我正在抓取Web数据,解析它并将其写入数据库。这是“插入”部分:
public void insert(String comp, String title, String date, String location, String keyword){
String query = "INSERT INTO "+ dbtablename +" "
+ "(company_name,job_title,date_created,location, platform, keyword) VALUES "
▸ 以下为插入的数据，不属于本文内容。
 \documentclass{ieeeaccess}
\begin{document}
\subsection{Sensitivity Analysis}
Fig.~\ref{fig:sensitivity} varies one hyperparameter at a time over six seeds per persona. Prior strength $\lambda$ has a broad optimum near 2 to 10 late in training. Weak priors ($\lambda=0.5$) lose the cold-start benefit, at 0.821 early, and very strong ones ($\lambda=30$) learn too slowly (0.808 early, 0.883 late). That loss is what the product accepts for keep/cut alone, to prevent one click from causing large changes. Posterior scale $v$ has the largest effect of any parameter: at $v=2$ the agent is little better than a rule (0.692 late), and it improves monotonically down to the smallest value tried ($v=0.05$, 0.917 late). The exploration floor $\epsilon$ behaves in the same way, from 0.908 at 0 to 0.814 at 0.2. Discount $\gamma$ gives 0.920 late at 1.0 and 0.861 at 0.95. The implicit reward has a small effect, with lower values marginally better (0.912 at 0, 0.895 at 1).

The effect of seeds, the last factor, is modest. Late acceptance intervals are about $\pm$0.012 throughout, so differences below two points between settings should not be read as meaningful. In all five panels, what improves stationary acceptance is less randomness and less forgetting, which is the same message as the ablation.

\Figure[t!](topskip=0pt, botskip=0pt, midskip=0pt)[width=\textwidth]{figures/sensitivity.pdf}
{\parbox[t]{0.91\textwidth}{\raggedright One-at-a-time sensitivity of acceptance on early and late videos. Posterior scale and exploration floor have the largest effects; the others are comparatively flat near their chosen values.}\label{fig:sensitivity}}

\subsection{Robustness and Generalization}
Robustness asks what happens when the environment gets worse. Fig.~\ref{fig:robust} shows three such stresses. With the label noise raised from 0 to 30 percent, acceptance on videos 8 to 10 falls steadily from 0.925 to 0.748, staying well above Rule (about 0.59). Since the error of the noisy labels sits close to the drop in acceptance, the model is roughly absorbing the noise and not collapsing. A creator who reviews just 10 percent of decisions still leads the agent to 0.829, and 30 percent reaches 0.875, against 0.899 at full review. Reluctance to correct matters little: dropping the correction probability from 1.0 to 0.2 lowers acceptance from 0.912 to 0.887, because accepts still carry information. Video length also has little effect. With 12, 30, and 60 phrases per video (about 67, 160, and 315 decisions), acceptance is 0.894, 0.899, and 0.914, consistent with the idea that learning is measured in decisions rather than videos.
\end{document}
+ "(\""+comp+"\",\""+title+"\",\""+date+"\",\""+location+"\",\""+ platform +"\",\""+keyword + "\");";
OpenConnectionDB();
try {
this.statement = this.connection.createStatement();
this.statement.execute(query);
statement.close();
} catch (SQLException ex) {
Logger.getLogger(Database.class.getName()).log(Level.SEVERE, null, ex);
}
finally {closeConnectionDB();}
closeConnectionDB();
}
连接创建如下:
public void getData(Database c) throws IOException
{
// try {
CSVReader reader = new CSVReader(new FileReader(csvFilename), ';');
String[] row = null;
while((row = reader.readNext()) != null) {
for (int i=0; i< row.length; i=i+2 )
{
System.out.println(row[i].trim());
System.out.println( "C:/Talend/workspace/WEBCRAWLER/output/keywords_"+row[i].trim()+".txt");
Document document = Jsoup.parse(new File("C:/Talend/workspace/WEBCRAWLER/output/keywords_"+row[i].trim()+".txt"), "utf-8");
Elements elements = document.select(".joblisting");
for (Element element : elements)
{
// Parse Data into Elements
Elements jobTitleElement = element.select(".job_title span");
Elements companyNameElement = element.select(".company_name span[itemprop=name]");
Elements locationElement = element.select(".locality span[itemprop=addressLocality]");
Elements dateElement = element.select(".job_date_added [datetime]");
// Strip Data from unnecessary tags
String companyName = companyNameElement.text();
String jobTitle = jobTitleElement.text();
String location = locationElement.text();
String timeAdded = dateElement.attr("datetime");
String cleanJobTitle = jobTitle.replaceAll("\"", "");
c.insert(companyName, cleanJobTitle, timeAdded, location, row[i].trim());
c.closeConnectionDB();
}
}
// return row[rowCount];
}
//...
reader.close();
}
它工作正常,但在某些时候它会引发这个错误:
Jul 29, 2014 1:26:03 PM org.jsoup.examples.Database OpenConnectionDB
SEVERE: null
com.mysql.jdbc.exceptions.jdbc4.CommunicationsException: Communications link failure
The last packet sent successfully to the server was 0 milliseconds ago. The driver has not received any packets from the server.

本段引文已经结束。